Dirichlet process mixture model based on topologically augmented signal representation for clustering infant vocalizations

Based on audio recordings made once a month during the first 12 months of a child's life, we propose a new method for clustering this set of vocalizations. We use a topologically augmented representation of the vocalizations, employing two persistence diagrams for each vocalization: one computed on the surface of its spectrogram and one on the Takens' embeddings of the vocalization. A synthetic persistent variable is derived for each diagram and added to the MFCCs (Mel-frequency cepstral coefficients). Using this representation, we fit a non-parametric Bayesian mixture model with a Dirichlet process prior to model the number of components. This procedure leads to a novel data-driven categorization of vocal productions. Our findings reveal the presence of 8 clusters of vocalizations, allowing us to compare their temporal distribution and acoustic profiles in the first 12 months of life.

Topological data analysis of human vowels: Persistent homologies across representation spaces

Topological Data Analysis (TDA) has been successfully used for various tasks in signal/image processing, from visualization to supervised/unsupervised classification. Often, topological characteristics are obtained from persistent homology theory. The standard TDA pipeline starts from the raw signal data or a representation of it. Then, it consists in building a multiscale topological structure on the top of the data using a pre-specified filtration, and finally to compute the topological signature to be further exploited.

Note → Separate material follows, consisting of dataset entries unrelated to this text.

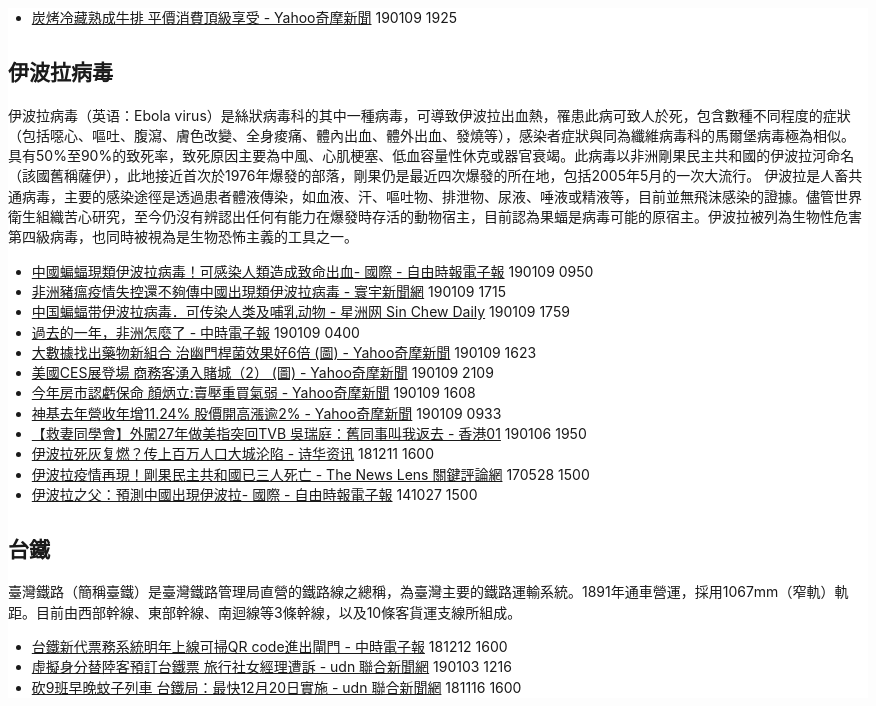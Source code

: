 - [炭烤冷藏熟成牛排 平價消費頂級享受 - Yahoo奇摩新聞](https://tw.news.yahoo.com/%E7%82%AD%E7%83%A4%E5%86%B7%E8%97%8F%E7%86%9F%E6%88%90%E7%89%9B%E6%8E%92-%E5%B9%B3%E5%83%B9%E6%B6%88%E8%B2%BB%E9%A0%82%E7%B4%9A%E4%BA%AB%E5%8F%97-112509708.html "炭烤冷藏熟成牛排 平價消費頂級享受 - Yahoo奇摩新聞") 190109 1925

## 伊波拉病毒

伊波拉病毒（英语：Ebola virus）是絲狀病毒科的其中一種病毒，可導致伊波拉出血熱，罹患此病可致人於死，包含數種不同程度的症狀（包括噁心、嘔吐、腹瀉、膚色改變、全身痠痛、體內出血、體外出血、發燒等），感染者症狀與同為纖維病毒科的馬爾堡病毒極為相似。具有50%至90%的致死率，致死原因主要為中風、心肌梗塞、低血容量性休克或器官衰竭。此病毒以非洲剛果民主共和國的伊波拉河命名（該國舊稱薩伊），此地接近首次於1976年爆發的部落，剛果仍是最近四次爆發的所在地，包括2005年5月的一次大流行。
伊波拉是人畜共通病毒，主要的感染途徑是透過患者體液傳染，如血液、汗、嘔吐物、排泄物、尿液、唾液或精液等，目前並無飛沫感染的證據。儘管世界衛生組織苦心研究，至今仍沒有辨認出任何有能力在爆發時存活的動物宿主，目前認為果蝠是病毒可能的原宿主。伊波拉被列為生物性危害第四級病毒，也同時被視為是生物恐怖主義的工具之一。
- [中國蝙蝠現類伊波拉病毒！可感染人類造成致命出血- 國際 - 自由時報電子報](http://news.ltn.com.tw/news/world/breakingnews/2666132 "中國蝙蝠現類伊波拉病毒！可感染人類造成致命出血- 國際 - 自由時報電子報") 190109 0950
- [非洲豬瘟疫情失控還不夠傳中國出現類伊波拉病毒 - 寰宇新聞網](http://globalnewstv.com.tw/201901/55390/ "非洲豬瘟疫情失控還不夠傳中國出現類伊波拉病毒 - 寰宇新聞網") 190109 1715
- [中国蝙蝠带伊波拉病毒．可传染人类及哺乳动物 - 星洲网 Sin Chew Daily](http://www.sinchew.com.my/node/1829140/%E4%B8%AD%E5%9B%BD%E8%9D%99%E8%9D%A0%E5%B8%A6%E4%BC%8A%E6%B3%A2%E6%8B%89%E7%97%85%E6%AF%92%EF%BC%8E%E5%8F%AF%E4%BC%A0%E6%9F%93%E4%BA%BA%E7%B1%BB%E5%8F%8A%E5%93%BA%E4%B9%B3%E5%8A%A8%E7%89%A9 "中国蝙蝠带伊波拉病毒．可传染人类及哺乳动物 - 星洲网 Sin Chew Daily") 190109 1759
- [過去的一年，非洲怎麼了 - 中時電子報](https://www.chinatimes.com/newspapers/20190109000747-260109 "過去的一年，非洲怎麼了 - 中時電子報") 190109 0400
- [大數據找出藥物新組合 治幽門桿菌效果好6倍 (圖) - Yahoo奇摩新聞](https://tw.news.yahoo.com/%E5%A4%A7%E6%95%B8%E6%93%9A%E6%89%BE%E5%87%BA%E8%97%A5%E7%89%A9%E6%96%B0%E7%B5%84%E5%90%88-%E6%B2%BB%E5%B9%BD%E9%96%80%E6%A1%BF%E8%8F%8C%E6%95%88%E6%9E%9C%E5%A5%BD6%E5%80%8D-%E5%9C%96-082355415.html "大數據找出藥物新組合 治幽門桿菌效果好6倍 (圖) - Yahoo奇摩新聞") 190109 1623
- [美國CES展登場 商務客湧入賭城（2） (圖) - Yahoo奇摩新聞](https://tw.news.yahoo.com/%E7%BE%8E%E5%9C%8Bces%E5%B1%95%E7%99%BB%E5%A0%B4-%E5%95%86%E5%8B%99%E5%AE%A2%E6%B9%A7%E5%85%A5%E8%B3%AD%E5%9F%8E-2-%E5%9C%96-130903401.html "美國CES展登場 商務客湧入賭城（2） (圖) - Yahoo奇摩新聞") 190109 2109
- [今年房市認虧保命 顏炳立:賣壓重買氣弱 - Yahoo奇摩新聞](https://tw.news.yahoo.com/video/%E4%BB%8A%E5%B9%B4%E6%88%BF%E5%B8%82%E8%AA%8D%E8%99%A7%E4%BF%9D%E5%91%BD-%E9%A1%8F%E7%82%B3%E7%AB%8B-%E8%B3%A3%E5%A3%93%E9%87%8D%E8%B2%B7%E6%B0%A3%E5%BC%B1-080800608.html "今年房市認虧保命 顏炳立:賣壓重買氣弱 - Yahoo奇摩新聞") 190109 1608
- [神基去年營收年增11.24% 股價開高漲逾2% - Yahoo奇摩新聞](https://tw.news.yahoo.com/%E7%A5%9E%E5%9F%BA%E5%8E%BB%E5%B9%B4%E7%87%9F%E6%94%B6%E5%B9%B4%E5%A2%9E11-24-%E8%82%A1%E5%83%B9%E9%96%8B%E9%AB%98%E6%BC%B2%E9%80%BE2-013353793.html "神基去年營收年增11.24% 股價開高漲逾2% - Yahoo奇摩新聞") 190109 0933
- [【救妻同學會】外闖27年做美指突回TVB 吳瑞庭：舊同事叫我返去 - 香港01](https://www.hk01.com/%E5%8D%B3%E6%99%82%E5%A8%9B%E6%A8%82/278722/%E6%95%91%E5%A6%BB%E5%90%8C%E5%AD%B8%E6%9C%83-%E5%A4%96%E9%97%9627%E5%B9%B4%E5%81%9A%E7%BE%8E%E6%8C%87%E7%AA%81%E5%9B%9Etvb-%E5%90%B3%E7%91%9E%E5%BA%AD-%E8%88%8A%E5%90%8C%E4%BA%8B%E5%8F%AB%E6%88%91%E8%BF%94%E5%8E%BB "【救妻同學會】外闖27年做美指突回TVB 吳瑞庭：舊同事叫我返去 - 香港01") 190106 1950
- [伊波拉死灰复燃？传上百万人口大城沦陷 - 诗华资讯](http://news.seehua.com/?p=412552 "伊波拉死灰复燃？传上百万人口大城沦陷 - 诗华资讯") 181211 1600
- [伊波拉疫情再現！剛果民主共和國已三人死亡 - The News Lens 關鍵評論網](https://www.thenewslens.com/feature/timefortune/69290 "伊波拉疫情再現！剛果民主共和國已三人死亡 - The News Lens 關鍵評論網") 170528 1500
- [伊波拉之父：預測中國出現伊波拉- 國際 - 自由時報電子報](http://news.ltn.com.tw/news/world/breakingnews/1141837 "伊波拉之父：預測中國出現伊波拉- 國際 - 自由時報電子報") 141027 1500

## 台鐵

臺灣鐵路（簡稱臺鐵）是臺灣鐵路管理局直營的鐵路線之總稱，為臺灣主要的鐵路運輸系統。1891年通車營運，採用1067mm（窄軌）軌距。目前由西部幹線、東部幹線、南迴線等3條幹線，以及10條客貨運支線所組成。
- [台鐵新代票務系統明年上線可掃QR code進出閘門 - 中時電子報](https://www.chinatimes.com/realtimenews/20181212002163-260405 "台鐵新代票務系統明年上線可掃QR code進出閘門 - 中時電子報") 181212 1600
- [虛擬身分替陸客預訂台鐵票 旅行社女經理遭訴 - udn 聯合新聞網](https://udn.com/news/story/7321/3571922 "虛擬身分替陸客預訂台鐵票 旅行社女經理遭訴 - udn 聯合新聞網") 190103 1216
- [砍9班早晚蚊子列車 台鐵局：最快12月20日實施 - udn 聯合新聞網](https://udn.com/news/story/7266/3483947 "砍9班早晚蚊子列車 台鐵局：最快12月20日實施 - udn 聯合新聞網") 181116 1600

The commonly used topological signature is a persistent diagram (or transformations of it). Current research discusses the consequences of the many ways to exploit topological signatures, much less often the choice of the filtration, but to the best of our knowledge, the choice of the representation of a signal has not been the subject of any study yet. This paper attempts to provide some answers on the latter problem. To this end, we collected real audio data and built a comparative study to assess the quality of the discriminant information of the topological signatures extracted from three different representation spaces. Each audio signal is represented as i) an embedding of observed data in a higher dimensional space using Taken's representation, ii) a spectrogram viewed as a surface in a 3D ambient space, iii) the set of spectrogram's zeroes. From vowel audio recordings, we use topological signature for three prediction problems: speaker gender, vowel type, and individual. We show that topologically-augmented random forest improves the Out-of-Bag Error (OOB) over solely based Mel-Frequency Cepstral Coefficients (MFCC) for the last two problems. Our results also suggest that the topological information extracted from different signal representations is complementary, and that spectrogram's zeros offers the best improvement for gender prediction.

Detecting human and non-human vocal productions in large scale audio recordings

We propose an automatic data processing pipeline to extract vocal productions from large-scale natural audio recordings. Through a series of computational steps (windowing, creation of a noise class, data augmentation, re-sampling, transfer learning, Bayesian optimisation), it automatically trains a neural network for detecting various types of natural vocal productions in a noisy data stream without requiring a large sample of labeled data. We test it on two different data sets, one from a group of Guinea baboons recorded from a primate research center and one from human babies recorded at home. The pipeline trains a model on 72 and 77 minutes of labeled audio recordings, with an accuracy of 94.58% and 99.76%. It is then used to process 443 and 174 hours of natural continuous recordings and it creates two new databases of 38.8 and 35.2 hours, respectively. We discuss the strengths and limitations of this approach that can be applied to any massive audio recording.